SOURCE MATERIAL =>
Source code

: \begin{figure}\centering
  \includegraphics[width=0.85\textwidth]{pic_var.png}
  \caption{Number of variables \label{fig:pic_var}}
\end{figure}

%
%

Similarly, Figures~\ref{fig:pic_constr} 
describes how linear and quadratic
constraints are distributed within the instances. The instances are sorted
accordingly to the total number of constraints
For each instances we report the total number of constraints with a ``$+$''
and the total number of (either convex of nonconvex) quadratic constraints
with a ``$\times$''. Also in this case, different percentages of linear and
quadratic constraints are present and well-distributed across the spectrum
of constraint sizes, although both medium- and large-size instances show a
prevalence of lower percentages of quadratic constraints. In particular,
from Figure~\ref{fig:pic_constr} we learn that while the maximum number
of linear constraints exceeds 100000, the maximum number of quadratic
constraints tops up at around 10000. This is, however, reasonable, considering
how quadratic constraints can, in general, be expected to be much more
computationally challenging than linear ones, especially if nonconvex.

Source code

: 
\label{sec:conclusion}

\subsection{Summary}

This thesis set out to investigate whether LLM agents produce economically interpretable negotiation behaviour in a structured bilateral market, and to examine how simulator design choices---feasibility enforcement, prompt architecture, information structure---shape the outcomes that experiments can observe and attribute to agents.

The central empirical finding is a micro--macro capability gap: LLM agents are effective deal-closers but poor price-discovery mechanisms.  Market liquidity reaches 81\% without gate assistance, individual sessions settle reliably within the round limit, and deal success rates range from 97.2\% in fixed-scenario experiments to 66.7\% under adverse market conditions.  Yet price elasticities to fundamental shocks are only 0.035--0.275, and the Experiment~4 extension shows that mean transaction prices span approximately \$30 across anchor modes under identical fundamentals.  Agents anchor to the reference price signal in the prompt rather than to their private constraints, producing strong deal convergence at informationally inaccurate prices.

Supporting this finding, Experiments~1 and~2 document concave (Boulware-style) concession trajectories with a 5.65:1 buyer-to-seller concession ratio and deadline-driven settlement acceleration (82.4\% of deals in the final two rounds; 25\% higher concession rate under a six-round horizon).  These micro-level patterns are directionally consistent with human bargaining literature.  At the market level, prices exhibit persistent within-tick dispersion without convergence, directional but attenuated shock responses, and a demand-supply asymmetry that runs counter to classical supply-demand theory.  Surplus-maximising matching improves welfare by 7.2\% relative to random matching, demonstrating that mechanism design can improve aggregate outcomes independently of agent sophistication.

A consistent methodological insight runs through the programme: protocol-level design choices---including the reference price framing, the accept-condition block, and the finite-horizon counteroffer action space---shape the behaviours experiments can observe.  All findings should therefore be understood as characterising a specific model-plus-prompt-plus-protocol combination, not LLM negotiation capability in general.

WORK TO BE COMPLETED =>
Exactly as they stand, repeat all the records.

EXPECTED OUTPUT =>
Source code

: \begin{figure}\centering
  \includegraphics[width=0.85\textwidth]{pic_var.png}
  \caption{Number of variables \label{fig:pic_var}}
\end{figure}

%
%

Similarly, Figures~\ref{fig:pic_constr} 
describes how linear and quadratic
constraints are distributed within the instances. The instances are sorted
accordingly to the total number of constraints
For each instances we report the total number of constraints with a ``$+$''
and the total number of (either convex of nonconvex) quadratic constraints
with a ``$\times$''. Also in this case, different percentages of linear and
quadratic constraints are present and well-distributed across the spectrum
of constraint sizes, although both medium- and large-size instances show a
prevalence of lower percentages of quadratic constraints. In particular,
from Figure~\ref{fig:pic_constr} we learn that while the maximum number
of linear constraints exceeds 100000, the maximum number of quadratic
constraints tops up at around 10000. This is, however, reasonable, considering
how quadratic constraints can, in general, be expected to be much more
computationally challenging than linear ones, especially if nonconvex.

Source code

: 
\label{sec:conclusion}

\subsection{Summary}

This thesis set out to investigate whether LLM agents produce economically interpretable negotiation behaviour in a structured bilateral market, and to examine how simulator design choices---feasibility enforcement, prompt architecture, information structure---shape the outcomes that experiments can observe and attribute to agents.

The central empirical finding is a micro--macro capability gap: LLM agents are effective deal-closers but poor price-discovery mechanisms.  Market liquidity reaches 81\% without gate assistance, individual sessions settle reliably within the round limit, and deal success rates range from 97.2\% in fixed-scenario experiments to 66.7\% under adverse market conditions.  Yet price elasticities to fundamental shocks are only 0.035--0.275, and the Experiment~4 extension shows that mean transaction prices span approximately \$30 across anchor modes under identical fundamentals.  Agents anchor to the reference price signal in the prompt rather than to their private constraints, producing strong deal convergence at informationally inaccurate prices.

Supporting this finding, Experiments~1 and~2 document concave (Boulware-style) concession trajectories with a 5.65:1 buyer-to-seller concession ratio and deadline-driven settlement acceleration (82.4\% of deals in the final two rounds; 25\% higher concession rate under a six-round horizon).  These micro-level patterns are directionally consistent with human bargaining literature.  At the market level, prices exhibit persistent within-tick dispersion without convergence, directional but attenuated shock responses, and a demand-supply asymmetry that runs counter to classical supply-demand theory.  Surplus-maximising matching improves welfare by 7.2\% relative to random matching, demonstrating that mechanism design can improve aggregate outcomes independently of agent sophistication.

A consistent methodological insight runs through the programme: protocol-level design choices---including the reference price framing, the accept-condition block, and the finite-horizon counteroffer action space---shape the behaviours experiments can observe.  All findings should therefore be understood as characterising a specific model-plus-prompt-plus-protocol combination, not LLM negotiation capability in general.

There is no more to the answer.